Granted, domestic investment’s size and value of capital investment in the manufacturing sector is smaller (RM48.6mil per project) relative to that of foreign investment (RM121.7mil per project), as well as less capital-and high technology intensive investment during the period 2010-2019, the nature and type of domestic investments span a cross section of sectors and businesses, and hence, create jobs usually many more than FDI.

Backed by a pool of capable domestic businesses and SMEs in the home market, multinational corporations would be keen to expand existing operations and set up new plants in an environment where the existing ecosystem is able to support their operations, especially since our domestic players are capable of integrating with high-value added global supply chains.

Domestic indigenous industries are the backbone of Malaysia’s investment and industrial development.
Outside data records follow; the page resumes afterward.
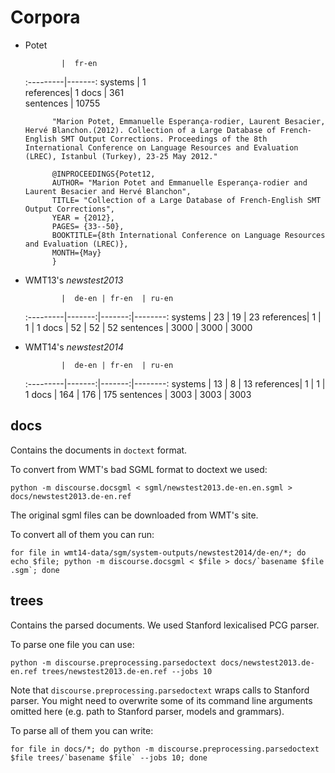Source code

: # Corpora

* Potet 

              |  fr-en 
    :---------|-------:
    systems   |  1    
    references|  1
    docs      |  361    
    sentences |  10755

            "Marion Potet, Emmanuelle Esperança-rodier, Laurent Besacier, Hervé Blanchon.(2012). Collection of a Large Database of French-English SMT Output Corrections. Proceedings of the 8th International Conference on Language Resources and Evaluation (LREC), Istanbul (Turkey), 23-25 May 2012."

            @INPROCEEDINGS{Potet12,
            AUTHOR= "Marion Potet and Emmanuelle Esperança-rodier and Laurent Besacier and Hervé Blanchon",
            TITLE= "Collection of a Large Database of French-English SMT Output Corrections",
            YEAR = {2012},
            PAGES= {33--50},
            BOOKTITLE={8th International Conference on Language Resources and Evaluation (LREC)},
            MONTH={May}
            }

* WMT13's *newstest2013*

              |  de-en | fr-en  | ru-en
    :---------|-------:|-------:|--------:
    systems   |  23    | 19     | 23
    references|  1     | 1      | 1
    docs      |  52    | 52     | 52
    sentences |  3000  | 3000   | 3000

* WMT14's *newstest2014*

              |  de-en | fr-en  | ru-en
    :---------|-------:|-------:|--------:
    systems   |  13    | 8      | 13
    references|  1     | 1      | 1
    docs      |  164   | 176    | 175
    sentences |  3003  | 3003   | 3003

## docs

Contains the documents in `doctext` format.

To convert from WMT's bad SGML format to doctext we used:

    python -m discourse.docsgml < sgml/newstest2013.de-en.en.sgml > docs/newstest2013.de-en.ref

The original sgml files can be downloaded from WMT's site.

To convert all of them you can run:

    for file in wmt14-data/sgm/system-outputs/newstest2014/de-en/*; do echo $file; python -m discourse.docsgml < $file > docs/`basename $file .sgm`; done

## trees

Contains the parsed documents. We used Stanford lexicalised PCG parser. 

To parse one file you can use:

    python -m discourse.preprocessing.parsedoctext docs/newstest2013.de-en.ref trees/newstest2013.de-en.ref --jobs 10

Note that `discourse.preprocessing.parsedoctext` wraps calls to Stanford parser. You might need to overwrite some of its command line arguments omitted here (e.g. path to Stanford parser, models and grammars).

To parse all of them you can write:

    for file in docs/*; do python -m discourse.preprocessing.parsedoctext $file trees/`basename $file` --jobs 10; done
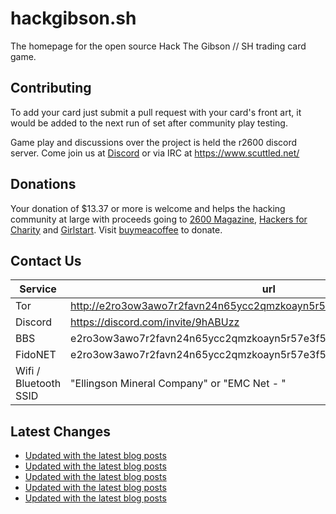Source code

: # hackgibson.sh
The homepage for the open source Hack The Gibson // SH trading card game.


## Contributing

To add your card just submit a pull request with your card's front art, it would be added to the next run of set after community play testing.

Game play and discussions over the project is held the r2600 discord server. Come join us at [Discord](https://discord.com/invite/9hABUzz) or via IRC at https://www.scuttled.net/


## Donations

Your donation of $13.37 or more is welcome and helps the hacking community at large with proceeds going to [2600 Magazine](https://2600.com/), [Hackers for Charity](https://hackersforcharity.org) and [Girlstart](https://girlstart.org).  Visit [buymeacoffee](https://www.buymeacoffee.com/hackgibson.sh) to donate.


## Contact Us

Service | url
-|-
Tor | http://e2ro3ow3awo7r2favn24n65ycc2qmzkoayn5r57e3f56nvjwdcgg32ad.onion
Discord | https://discord.com/invite/9hABUzz
BBS | e2ro3ow3awo7r2favn24n65ycc2qmzkoayn5r57e3f56nvjwdcgg32ad.onion:23
FidoNET | e2ro3ow3awo7r2favn24n65ycc2qmzkoayn5r57e3f56nvjwdcgg32ad.onion:24554
Wifi / Bluetooth SSID | "Ellingson Mineral Company" or "EMC Net - <fidonet address>"

## Latest Changes
<!-- BLOG-POST-LIST:START -->
- [Updated with the latest blog posts](https://github.com/DFW2600/hackgibson.sh/commit/5173a4d7d7eb5b55bffbd37dbb42b055971813dc)
- [Updated with the latest blog posts](https://github.com/DFW2600/hackgibson.sh/commit/5ee5c2dc8d67e7b2da29c942c1a1e84b461a00bc)
- [Updated with the latest blog posts](https://github.com/DFW2600/hackgibson.sh/commit/b30220de70c52999c5a969a5d576978142c8c82d)
- [Updated with the latest blog posts](https://github.com/DFW2600/hackgibson.sh/commit/27da9c92a845dcd34e517458d552bac9c185a016)
- [Updated with the latest blog posts](https://github.com/DFW2600/hackgibson.sh/commit/9ed88a1fe0ce0ca1029a8486963a0f09233d7e95)
<!-- BLOG-POST-LIST:END -->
They are deep rooted in Malaysia and here to stay, and hence, should be given further investment facilitation at the federal, state and local authorities in a coordinated manner.

Time is of the essence for investors to secure a fast and quick approval of their investment applications and the resolve of matters, including operational issues relating to doing business.
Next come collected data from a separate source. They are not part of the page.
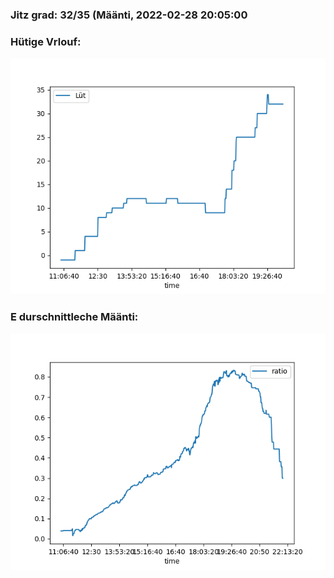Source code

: ### Jitz grad: 32/35 (Määnti, 2022-02-28 20:05:00

### Hütige Vrlouf:
![Graph](Today.png)

### E durschnittleche Määnti:
![Graph](Määnti.png)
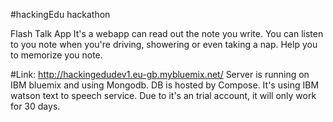 #hackingEdu hackathon

Flash Talk App
It's a webapp can read out the note you write. You can listen to you note when you're driving, showering or even taking a nap. Help you to memorize you note.

#Link: http://hackingedudev1.eu-gb.mybluemix.net/
Server is running on IBM bluemix and using Mongodb. DB is hosted by Compose. It's using IBM watson text to speech service. Due to it's an trial account, it will only work for 30 days.
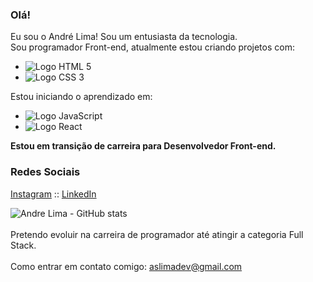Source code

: ### Olá!

Eu sou o André Lima! Sou um entusiasta da tecnologia.<br>
Sou programador Front-end, atualmente estou criando projetos com:

- <img src="https://img.shields.io/badge/HTML-239120?style=for-the-badge&logo=html5&logoColor=white" alt="Logo HTML 5">
- <img src="https://img.shields.io/badge/CSS-239120?&style=for-the-badge&logo=css3&logoColor=white" alt="Logo CSS 3">

Estou iniciando o aprendizado em:

- <img src="https://img.shields.io/badge/JavaScript-F7DF1E?style=for-the-badge&logo=javascript&logoColor=black" alt="Logo JavaScript">
- <img src="https://img.shields.io/badge/React-20232A?style=for-the-badge&logo=react&logoColor=61DAFB" alt="Logo React">

<strong>Estou em transição de carreira para Desenvolvedor Front-end.</strong>

<h3 align="left">Redes Sociais</h3>
<p align="left">
<a href="https://www.instagram.com/andrelimadev/" target="blank">Instagram</a><span> :: </span>
<a href="https://www.linkedin.com/in/andrelima-dev/" target="blank">LinkedIn</a>
</p>

![Andre Lima - GitHub stats](https://github-readme-stats.vercel.app/api?username=andrelimadev&show_icons=true&theme=dark)<br><br>
Pretendo evoluir na carreira de programador até atingir a categoria Full Stack.<br><br>
Como entrar em contato comigo: aslimadev@gmail.com
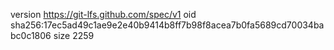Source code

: version https://git-lfs.github.com/spec/v1
oid sha256:17ec5ad49c1ae9e2e40b9414b8ff7b98f8acea7b0fa5689cd70034babc0c1806
size 2259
The departments and agencies at all levels (federal, state and local authorities) play a decisive role in creating a predictable enabling business investment environment while efficiently facilitating investment at ease, regardless of domestic investors/companies (large, SMEs and small businesses) and foreign investors.

A renewed focus on improving the regulatory and investment facilitation offers the key to reducing friction costs in government-business interactions. Common government-to-business pain points are delays; lack of transparency in the approval process; paperwork burden; duplication; inconsistency and complexity. While most businesses would welcome fewer regulations, what they really want is to spend less time and effort on compliance.

There is widespread agreement that the federal, state and local authorities need to refocus on removing the obstacles that businesses face in fostering an environment conducive to investing and doing business here.

It’s in the government’s interest to make regulations and compliance as painless as possible. Policymakers must harness the power of investment by making both domestic and foreign investment work together to generate the maximum benefits for our economy.

Lee Heng Guie is the executive director of Socio-Economic Research Centre. The views expressed here are his own.